▶ Task item:
Using the entries that follow, write out the line containing "### Components Used", the line containing "- **Simple language**", and every line between them, exactly and nothing else.

▶ Records for this exercise:
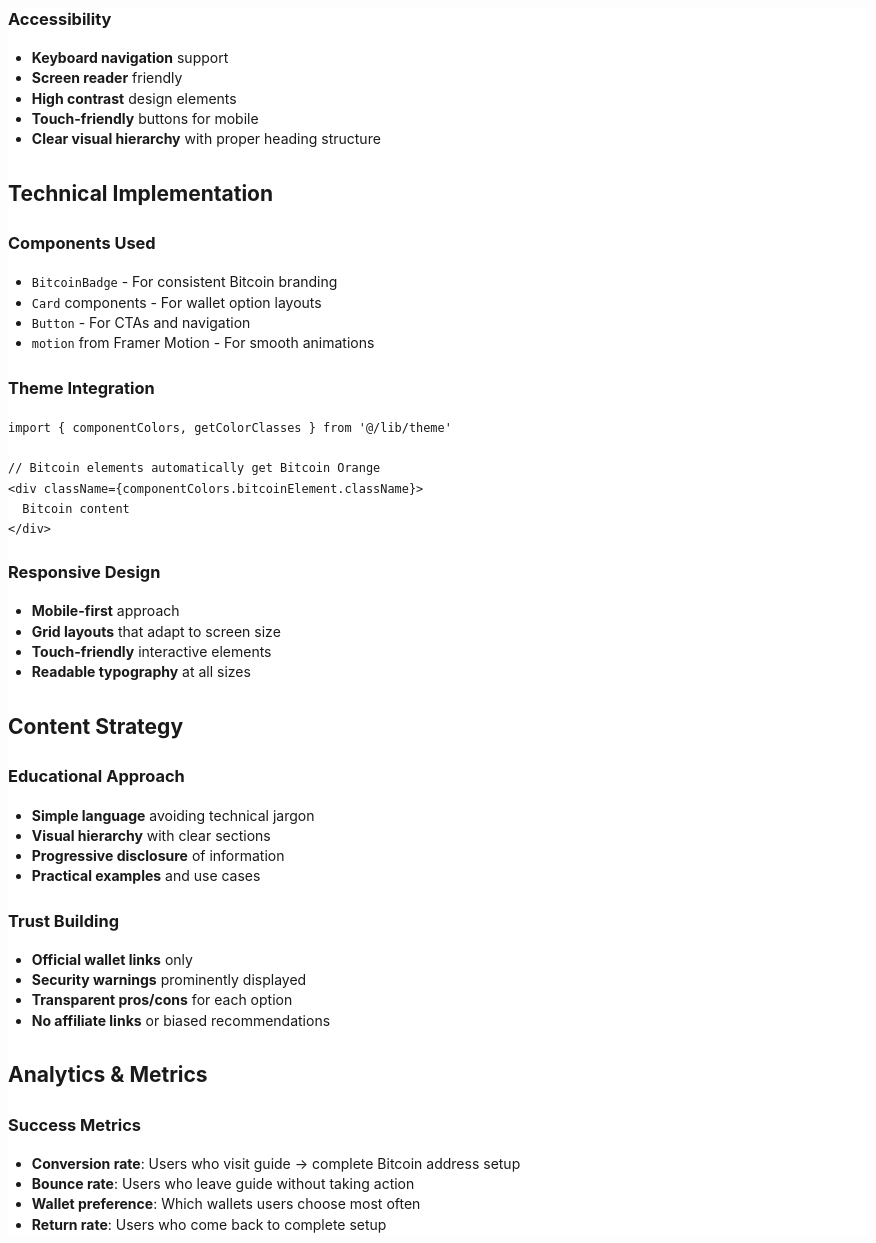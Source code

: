 ### Accessibility
- **Keyboard navigation** support
- **Screen reader** friendly
- **High contrast** design elements
- **Touch-friendly** buttons for mobile
- **Clear visual hierarchy** with proper heading structure

## Technical Implementation

### Components Used
- `BitcoinBadge` - For consistent Bitcoin branding
- `Card` components - For wallet option layouts
- `Button` - For CTAs and navigation
- `motion` from Framer Motion - For smooth animations

### Theme Integration
```tsx
import { componentColors, getColorClasses } from '@/lib/theme'

// Bitcoin elements automatically get Bitcoin Orange
<div className={componentColors.bitcoinElement.className}>
  Bitcoin content
</div>
```

### Responsive Design
- **Mobile-first** approach
- **Grid layouts** that adapt to screen size
- **Touch-friendly** interactive elements
- **Readable typography** at all sizes

## Content Strategy

### Educational Approach
- **Simple language** avoiding technical jargon
- **Visual hierarchy** with clear sections
- **Progressive disclosure** of information
- **Practical examples** and use cases

### Trust Building
- **Official wallet links** only
- **Security warnings** prominently displayed
- **Transparent pros/cons** for each option
- **No affiliate links** or biased recommendations

## Analytics & Metrics

### Success Metrics
- **Conversion rate**: Users who visit guide → complete Bitcoin address setup
- **Bounce rate**: Users who leave guide without taking action
- **Wallet preference**: Which wallets users choose most often
- **Return rate**: Users who come back to complete setup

▶ Solution to this exercise:
### Components Used
- `BitcoinBadge` - For consistent Bitcoin branding
- `Card` components - For wallet option layouts
- `Button` - For CTAs and navigation
- `motion` from Framer Motion - For smooth animations

### Theme Integration
```tsx
import { componentColors, getColorClasses } from '@/lib/theme'

// Bitcoin elements automatically get Bitcoin Orange
<div className={componentColors.bitcoinElement.className}>
  Bitcoin content
</div>
```

### Responsive Design
- **Mobile-first** approach
- **Grid layouts** that adapt to screen size
- **Touch-friendly** interactive elements
- **Readable typography** at all sizes

## Content Strategy

### Educational Approach
- **Simple language** avoiding technical jargon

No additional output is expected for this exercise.